Лейтенант ел обжигающую густую кашу из непонятной крупы, щедро приправленную салом, закусывал черным ноздреватым хлебом, и ему казалось, что лучших деликатесов ему в жизни не попадалось. Куда там ресторанным разносолам! Круто посоленный кулеш, припахивающий дымком, дал бы сто очков вперед любому из них.
— Вкусно? — Мужик умиленно глядел на уминающего его стряпню «барина» и, казалось, никак не мог поверить, что его простецкое, далекое от кулинарных изысков блюдо может понравиться офицеру.
— Что ты тут делаешь? — Сергей с сожалением оторвался от еды. — Сражение же завтра.
— Так ополченцы мы, — развел руками кашевар. — Аж из-под самих Мытищ сюда пришли с барином нашим, графом Бобринским.

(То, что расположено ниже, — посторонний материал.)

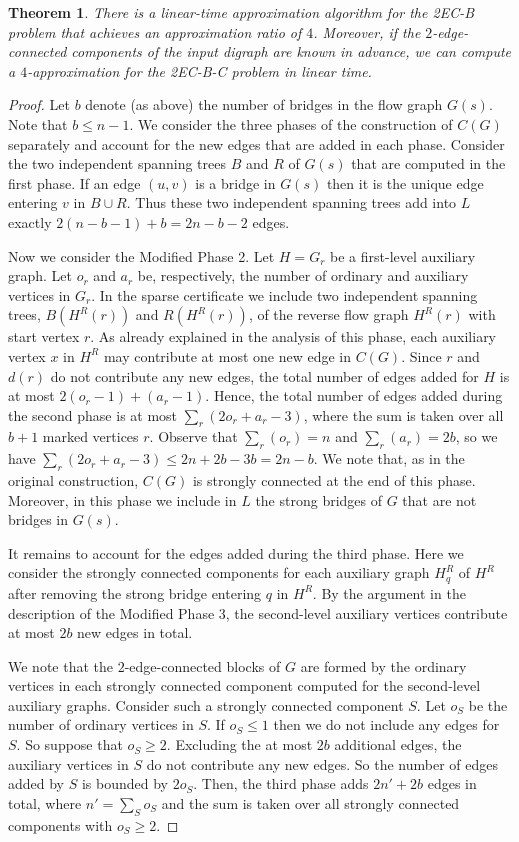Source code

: \documentclass[11pt]{article}
\newtheorem{theorem}{Theorem}[section]
\begin{document}
\begin{theorem}
\label{theorem:ApproximationRatio}
There is a linear-time approximation algorithm for the \textsf{2EC-B} problem that achieves an approximation ratio of $4$.
Moreover, if the $2$-edge-connected components of the input digraph are known in advance, we can compute a $4$-approximation for the \textsf{2EC-B-C} problem in linear time.
\end{theorem}
\begin{proof}
Let $b$ denote (as above)  the number of bridges in the flow graph $G(s)$. Note that $b \le n-1$.
We consider the three phases of the construction of $C(G)$ separately and account for the new edges that are added in each phase.
Consider the two independent spanning trees $B$ and $R$ of $G(s)$ that are computed in the first phase. If an edge $(u,v)$ is a bridge in $G(s)$ then it is the unique edge entering $v$ in $B \cup R$. Thus these two independent spanning trees add into $L$ exactly $2(n-b-1)+b=2n-b-2$ edges.

Now we consider the Modified Phase 2. Let $H=G_r$ be a first-level auxiliary graph. Let $o_r$ and $a_r$ be, respectively, the number of ordinary and auxiliary vertices in $G_r$.
In the sparse certificate we include two independent spanning trees, $B(H^R(r))$ and $R(H^R(r))$, of the reverse flow graph $H^R(r)$ with start vertex $r$.
As already explained in the analysis of this phase, each auxiliary vertex $x$ in $H^R$ may contribute at most one new edge in $C(G)$.
Since $r$ and $d(r)$ do not contribute any new edges, the total number of edges added for $H$ is at most $2(o_r-1)+(a_r-1)$. Hence, the total number of edges added during the second phase is at most $\sum_{r}(2o_r+a_r-3)$, where the sum is taken over all $b+1$ marked vertices $r$. Observe that $\sum_r (o_r) = n$ and $\sum_r (a_r) = 2b$, so we have $\sum_{r}(2o_r+a_r-3) \le 2n + 2b -3b = 2n -b$.
We note that, as in the original construction, $C(G)$ is strongly connected at the end of this phase. Moreover, in this phase we include in $L$ the strong bridges of $G$ that are not bridges in $G(s)$.

It remains to account for the edges added during the third phase.
Here we consider the strongly connected components for each auxiliary graph $H_q^R$ of $H^R$ after removing the strong bridge entering $q$ in $H^R$.
By the argument in the description of the Modified Phase 3, the second-level auxiliary vertices contribute at most $2b$ new edges in total.

We note that the $2$-edge-connected blocks of $G$ are formed by the ordinary vertices in each strongly connected component computed for the second-level auxiliary graphs.
Consider such a strongly connected component $S$. Let $o_S$ be the number of ordinary vertices in $S$. If $o_S \le 1$ then we do not include any edges for $S$. So suppose that $o_S \ge 2$.
Excluding the at most $2b$ additional edges, the auxiliary vertices in $S$ do not contribute any new edges. So the number of edges added by $S$ is bounded by $2o_S$.
Then, the third phase adds $2n'+2b$ edges in total, where $n'=\sum_S o_S$ and the sum is taken over all strongly connected components with $o_S \ge 2$.


\end{proof}
\end{document}
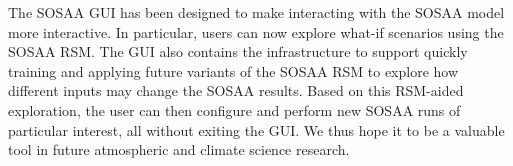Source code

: \newpar The SOSAA GUI has been designed to make interacting with the SOSAA model more interactive. In particular, users can now explore what-if scenarios using the SOSAA RSM. The GUI also contains the infrastructure to support quickly training and applying future variants of the SOSAA RSM to explore how different inputs may change the SOSAA results. Based on this RSM-aided exploration, the user can then configure and perform new SOSAA runs of particular interest, all without exiting the GUI. We thus hope it to be a valuable tool in future atmospheric and climate science research.
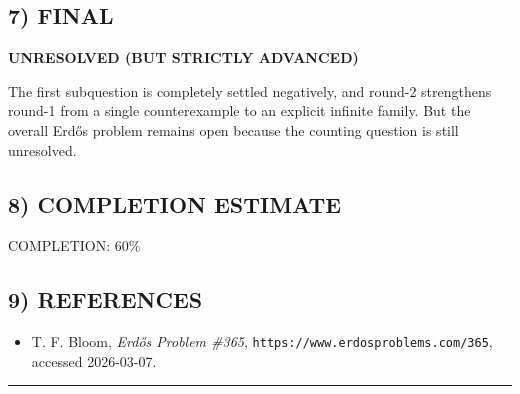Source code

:\subsection*{7) FINAL}
\textbf{UNRESOLVED (BUT STRICTLY ADVANCED)}

The first subquestion is completely settled negatively, and round-2 strengthens round-1 from a single counterexample to an explicit infinite family. But the overall Erd\H{o}s problem remains open because the counting question is still unresolved.

\subsection*{8) COMPLETION ESTIMATE}
COMPLETION: 60\%

\subsection*{9) REFERENCES}
\begin{itemize}
\item[Bloom365] T. F. Bloom, \emph{Erd\H{o}s Problem \#365}, \texttt{https://www.erdosproblems.com/365}, accessed 2026-03-07.
\end{itemize}

\bigskip\hrule\bigskip

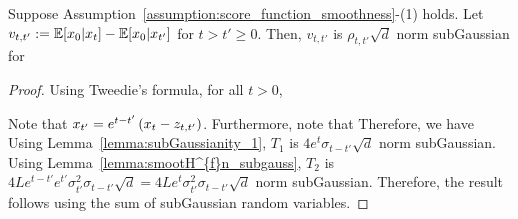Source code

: \begin{lemma}\label{lemma:subGaussianity_2}
Suppose Assumption~\ref{assumption:score_function_smoothness}-(1) holds. Let $v_{t,t'} := \mathbb{E}[x_0|x_{t}]-\mathbb{E}[x_0|x_{t'}]$ for $t > t' \geq 0$. Then, $v_{t,t'}$ is $\rho_{t,t'}\sqrt{d}$ norm subGaussian for 
\end{lemma}
\begin{proof}
    Using Tweedie's formula, for all $t > 0$,
    
    Note that $x_{t'} = e^{t-t'}\left(x_t - z_{t,t'}\right)$. Furthermore, note that
    Therefore, we have 
    Using Lemma~\ref{lemma:subGaussianity_1}, $T_1$ is $4e^{t}\sigma_{t-t'}\sqrt{d}$ norm subGaussian. Using Lemma~\ref{lemma:smootH^{f}n_subgauss}, $T_2$ is $4L e^{t-t'}e^{t'}\sigma_{t'}^{2}\sigma_{t-t'}\sqrt{d} = 4Le^{t}\sigma_{t'}^{2}\sigma_{t-t'}\sqrt{d}$ norm subGaussian. Therefore, the result follows using the sum of subGaussian random variables.
\end{proof}

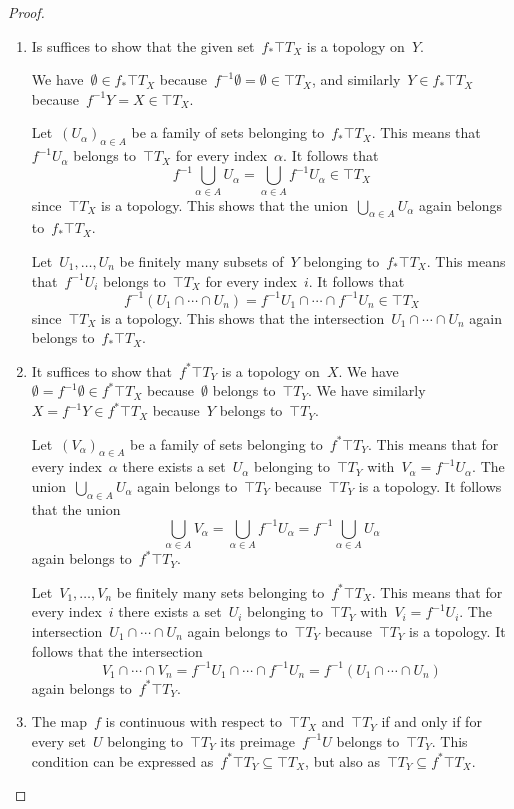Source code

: \begin{proof}
	\leavevmode
	\begin{enumerate}

		\item
			Is suffices to show that the given set~$f_* \top{T}_X$ is a topology on~$Y$.

			We have~$∅ ∈ f_* \top{T}_X$ because~$f^{-1} ∅ = ∅ ∈ \top{T}_X$, and similarly~$Y ∈ f_* \top{T}_X$ because~$f^{-1} Y = X ∈ \top{T}_X$.

			Let~$(U_α)_{α ∈ A}$ be a family of sets belonging to~$f_* \top{T}_X$.
			This means that~$f^{-1} U_α$ belongs to~$\top{T}_X$ for every index~$α$.
			It follows that
			\[
				f^{-1} ⋃_{α ∈ A} U_α
				=
				⋃_{α ∈ A} f^{-1} U_α
				\in
				\top{T}_X
			\]
			since~$\top{T}_X$ is a topology.
			This shows that the union~$⋃_{α ∈ A} U_α$ again belongs to~$f_* \top{T}_X$.

			Let~$U_1, \dotsc, U_n$ be finitely many subsets of~$Y$ belonging to~$f_* \top{T}_X$.
			This means that~$f^{-1} U_i$ belongs to~$\top{T}_X$ for every index~$i$.
			It follows that
			\[
				f^{-1} (U_1 ∩ \dotsb ∩ U_n)
				=
				f^{-1} U_1 ∩ \dotsb ∩ f^{-1} U_n
				\in
				\top{T}_X
			\]
			since~$\top{T}_X$ is a topology.
			This shows that the intersection~$U_1 ∩ \dotsb ∩ U_n$ again belongs to~$f_* \top{T}_X$.

		\item
			It suffices to show that~$f^* \top{T}_Y$ is a topology on~$X$.
			We have~$∅ = f^{-1} ∅ ∈ f^* \top{T}_X$ because~$∅$ belongs to~$\top{T}_Y$.
			We have similarly~$X = f^{-1} Y ∈ f^* \top{T}_X$ because~$Y$ belongs to~$\top{T}_Y$.

			Let~$(V_α)_{α ∈ A}$ be a family of sets belonging to~$f^* \top{T}_Y$.
			This means that for every index~$α$ there exists a set~$U_α$ belonging to~$\top{T}_Y$ with~$V_α = f^{-1} U_α$.
			The union~$⋃_{α ∈ A} U_α$ again belongs to~$\top{T}_Y$ because~$\top{T}_Y$ is a topology.
			It follows that the union
			\[
				⋃_{α ∈ A} V_α
				=
				⋃_{α ∈ A} f^{-1} U_α
				=
				f^{-1} ⋃_{α ∈ A} U_α
			\]
			again belongs to~$f^* \top{T}_Y$.

			Let~$V_1, \dotsc, V_n$ be finitely many sets belonging to~$f^* \top{T}_X$.
			This means that for every index~$i$ there exists a set~$U_i$ belonging to~$\top{T}_Y$ with~$V_i = f^{-1} U_i$.
			The intersection~$U_1 ∩ \dotsb ∩ U_n$ again belongs to~$\top{T}_Y$ because~$\top{T}_Y$ is a topology.
			It follows that the intersection
			\[
				V_1 ∩ \dotsb ∩ V_n
				=
				f^{-1} U_1 ∩ \dotsb ∩ f^{-1} U_n
				=
				f^{-1} (U_1 ∩ \dotsb ∩ U_n)
			\]
			again belongs to~$f^* \top{T}_Y$.

		\item
			The map~$f$ is continuous with respect to~$\top{T}_X$ and~$\top{T}_Y$ if and only if for every set~$U$ belonging to~$\top{T}_Y$ its preimage~$f^{-1} U$ belongs to~$\top{T}_Y$.
			This condition can be expressed as~$f^* \top{T}_Y ⊆ \top{T}_X$, but also as~$\top{T}_Y ⊆ f^* \top{T}_X$.
		\qedhere

	\end{enumerate}
\end{proof}

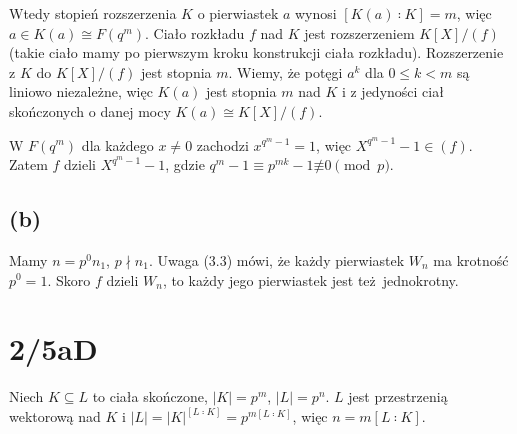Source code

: \documentclass[a4paper, 12pt]{article}
\newcommand{\modulus}[1]{\left| #1 \right|}
\newcommand{\abs}{\modulus}
\newcommand{\+}{\enspace}
\begin{document}
Wtedy stopień rozszerzenia $K$ o pierwiastek $a$ wynosi
$[K(a) ∶ K] = m$, więc $a ∈ K(a) ≅ F(q^m)$.
Ciało rozkładu $f$ nad $K$ jest rozszerzeniem $K[X]/(f)$
(takie ciało mamy po pierwszym kroku konstrukcji ciała rozkładu).
Rozszerzenie z $K$ do $K[X]/(f)$ jest stopnia $m$.
Wiemy, %
że potęgi $a^k$ dla $0 ≤ k < m$ są liniowo niezależne,
więc $K(a)$ jest stopnia $m$ nad $K$
i z jedyności ciał skończonych o danej mocy $K(a) ≅ K[X]/(f)$.

W $F(q^m)$ dla każdego $x≠0$ zachodzi $x^{q^m-1} = 1$,
więc $X^{q^m-1} - 1 ∈ (f)$.
Zatem $f$ dzieli $X^{q^m-1} -1$, gdzie $q^m-1 ≡ p^{mk}-1 \not≡ 0 \pmod{p}$.

\iffalse
Niech $f ∈ K[X]$ to wielomian nierozkładalny i
$L$ to jego ciało rozkładu nad $K$.

Konstrukcja ciała rozkładu $L$ polega na rozszerzaniu ciała
$K(a_1, …, a_{i-1})$ o pierwiastek $a_i$ czynnika nierozkładalnego $f$,
więc wiemy w szczególności, że
$$[K(a_1, …, a_{i-1})(a_i) ∶ K(a_1, …, a_{i-1})] < ∞.$$
Zatem stopień rozszerzenia
$$[L∶K] = [K(a_1, …, a_{r-1})(a_r) ∶ K(a_1, …, a_{r-1})]…[K(a_1) ∶ K]$$
jest skończony i ciało $L$ jest skończone.

Skoro $f = c(X-a_1)…(X-a_r)$ jest nierozkładalny w $K[X]$, to pierwiastki $a_i$ są
niezerowe.
W skończonym ciele $L$ oznacza to, że są one pierwiastkami z jedynki.
Żaden z nich nie może mieć najmniejszej krotności $kp$ ($p \nmid k$), bo
jeśli $0 = x^{kp} - 1 = (x^k-1)^p$, to $x$ ma krotność $k<p$.

Niech $n$ to NWW pierwotnych krotności pierwiastków z jedynki $a_i$,
ta liczba jest niepodzielna przez $p$.
Każdy pierwiastek $f$ jest pierwiastkiem $W_n$, więc $f$ dzieli $W_n$.
\fi

\subsection*{(b)}
Mamy $n=p^0 n_1$, $p \nmid n_1$.
Uwaga (3.3) mówi, że każdy pierwiastek $W_n$ ma krotność $p^0 =1$.
Skoro $f$ dzieli $W_n$, to każdy jego pierwiastek jest też jednokrotny.

\section*{2/5aD}
Niech $K ⊆ L$ to ciała skończone, $\abs{K} = p^m$, $\abs{L} = p^n$.
$L$ jest przestrzenią wektorową nad $K$ i
$\abs{L} =\abs{K}^{[L ∶ K]} = p^{m[L ∶ K]}$,
więc $n = m[L ∶ K]$.
\end{document}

Видимо, за всю свою жизнь не покидал он родных мест, раз недалекое, в общем-то, путешествие считал чем-то выдающимся. Колошин со стыдом вспомнил, что читал об ополченцах той Отечественной войны и даже картинку видел с точно таким же мужиком с православным крестом на картузе. А потом подумал, что пеший переход почти в двести километров в те времена, не знавшие ни поездов, ни автомобилей, был настоящим подвигом.
— Побьем супостата, ваше благородие? — с надеждой спросил задумавшегося офицера ополченец. — Не пустим Бонапартия, прости господи, имечко бесовское, в Москву-матушку?
— Побить — побьем, — ответил Сергей. — Как не побить, когда вся земля русская поднялась как один человек? Но Москву придется отдать.
— Как так, батюшка?! — отшатнулся мужик, крестясь. — Неужто взаправду отдадим? Как же жить тогда? Наша же она искони была! Татарам — и то не отдали, а хранцузам отдадим?
— Отдадим, но не надолго. Сил уже не будет у Бонапарта ее удержать — вернется назад, как побитый пес. А мы его гнать будем по пятам и затравим в самом логове, — он чуть было не ляпнул «в Берлине», но вовремя прикусил язык. — В Париже.